Set down every record below exactly as it stands, leaving out the pictures.
*** Opening Records to process ***
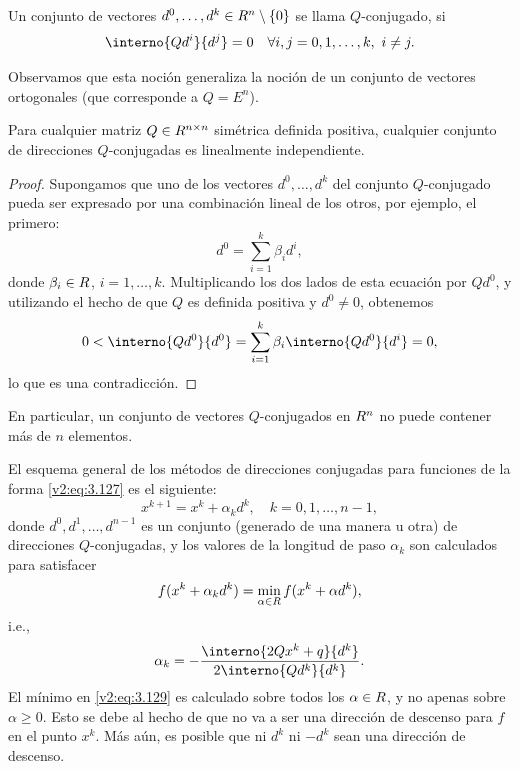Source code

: \begin{definition}\label{v2:def:3.4.1}
    Un conjunto de vectores $d^0, \dots, d^k \in \Rn \setminus \{0\}$ se llama $Q$-conjugado, si
    \[
        \interno{Qd^i}{d^j} = 0 \quad \forall i, j = 0, 1, \dots, k, \ i \neq j.
    \]
\end{definition}

Observamos que esta noción generaliza la noción de un conjunto de vectores ortogonales (que corresponde a $Q = E^n$).

\begin{lemma}\label{v2:lem:3.4.1}
    Para cualquier matriz $Q \in \R^{n \times n}$ simétrica definida positiva, cualquier conjunto de direcciones $Q$-conjugadas es linealmente independiente.
\end{lemma}

\begin{proof}
    Supongamos que uno de los vectores $d^0, \dots, d^k$ del conjunto $Q$-conjugado pueda ser expresado por una combinación lineal de los otros, por ejemplo, el primero:
    \[
        d^0 = \sum_{i=1}^k \beta_i d^i,
    \]
    donde $\beta_i \in \R$, $i = 1, \dots, k$. Multiplicando los dos lados de esta ecuación por $Qd^0$, y utilizando el hecho de que $Q$ es definida positiva y $d^0 \neq 0$, obtenemos
    \[
        0 < \interno{Qd^0}{d^0} = \sum_{i=1}^k \beta_i \interno{Qd^0}{d^i} = 0,
    \]
    lo que es una contradicción.
\end{proof}

En particular, un conjunto de vectores $Q$-conjugados en $\Rn$ no puede contener más de $n$ elementos.

El esquema general de los métodos de direcciones conjugadas para funciones de la forma \eqref{v2:eq:3.127} es el siguiente:
\begin{equation}
    x^{k+1} = x^k + \alpha_k d^k, \quad k = 0, 1, \dots, n - 1,
    \label{v2:eq:3.128}
\end{equation}
donde $d^0, d^1, \dots, d^{n-1}$ es un conjunto (generado de una manera u otra) de direcciones $Q$-conjugadas, y los valores de la longitud de paso $\alpha_k$ son calculados para satisfacer
\begin{equation}
    f(x^k + \alpha_k d^k) = \min_{\alpha \in \R} f(x^k + \alpha d^k),
    \label{v2:eq:3.129}
\end{equation}
i.e.,
\begin{equation}
    \alpha_k = - \frac{\interno{2Qx^k + q}{d^k}}{2\interno{Qd^k}{d^k}}.
    \label{v2:eq:3.130}
\end{equation}
El mínimo en \eqref{v2:eq:3.129} es calculado sobre todos los $\alpha \in \R$, y no apenas sobre $\alpha \ge 0$. Esto se debe al hecho de que no va a ser una dirección de descenso para $f$ en el punto $x^k$. Más aún, es posible que ni $d^k$ ni $-d^k$ sean una dirección de descenso.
*** Closing Records to process ***
- Answer to this task:
Source code

: \begin{definition}\label{v2:def:3.4.1}
    Un conjunto de vectores $d^0, \dots, d^k \in \Rn \setminus \{0\}$ se llama $Q$-conjugado, si
    \[
        \interno{Qd^i}{d^j} = 0 \quad \forall i, j = 0, 1, \dots, k, \ i \neq j.
    \]
\end{definition}

Observamos que esta noción generaliza la noción de un conjunto de vectores ortogonales (que corresponde a $Q = E^n$).

\begin{lemma}\label{v2:lem:3.4.1}
    Para cualquier matriz $Q \in \R^{n \times n}$ simétrica definida positiva, cualquier conjunto de direcciones $Q$-conjugadas es linealmente independiente.
\end{lemma}

\begin{proof}
    Supongamos que uno de los vectores $d^0, \dots, d^k$ del conjunto $Q$-conjugado pueda ser expresado por una combinación lineal de los otros, por ejemplo, el primero:
    \[
        d^0 = \sum_{i=1}^k \beta_i d^i,
    \]
    donde $\beta_i \in \R$, $i = 1, \dots, k$. Multiplicando los dos lados de esta ecuación por $Qd^0$, y utilizando el hecho de que $Q$ es definida positiva y $d^0 \neq 0$, obtenemos
    \[
        0 < \interno{Qd^0}{d^0} = \sum_{i=1}^k \beta_i \interno{Qd^0}{d^i} = 0,
    \]
    lo que es una contradicción.
\end{proof}

En particular, un conjunto de vectores $Q$-conjugados en $\Rn$ no puede contener más de $n$ elementos.

El esquema general de los métodos de direcciones conjugadas para funciones de la forma \eqref{v2:eq:3.127} es el siguiente:
\begin{equation}
    x^{k+1} = x^k + \alpha_k d^k, \quad k = 0, 1, \dots, n - 1,
    \label{v2:eq:3.128}
\end{equation}
donde $d^0, d^1, \dots, d^{n-1}$ es un conjunto (generado de una manera u otra) de direcciones $Q$-conjugadas, y los valores de la longitud de paso $\alpha_k$ son calculados para satisfacer
\begin{equation}
    f(x^k + \alpha_k d^k) = \min_{\alpha \in \R} f(x^k + \alpha d^k),
    \label{v2:eq:3.129}
\end{equation}
i.e.,
\begin{equation}
    \alpha_k = - \frac{\interno{2Qx^k + q}{d^k}}{2\interno{Qd^k}{d^k}}.
    \label{v2:eq:3.130}
\end{equation}
El mínimo en \eqref{v2:eq:3.129} es calculado sobre todos los $\alpha \in \R$, y no apenas sobre $\alpha \ge 0$. Esto se debe al hecho de que no va a ser una dirección de descenso para $f$ en el punto $x^k$. Más aún, es posible que ni $d^k$ ni $-d^k$ sean una dirección de descenso.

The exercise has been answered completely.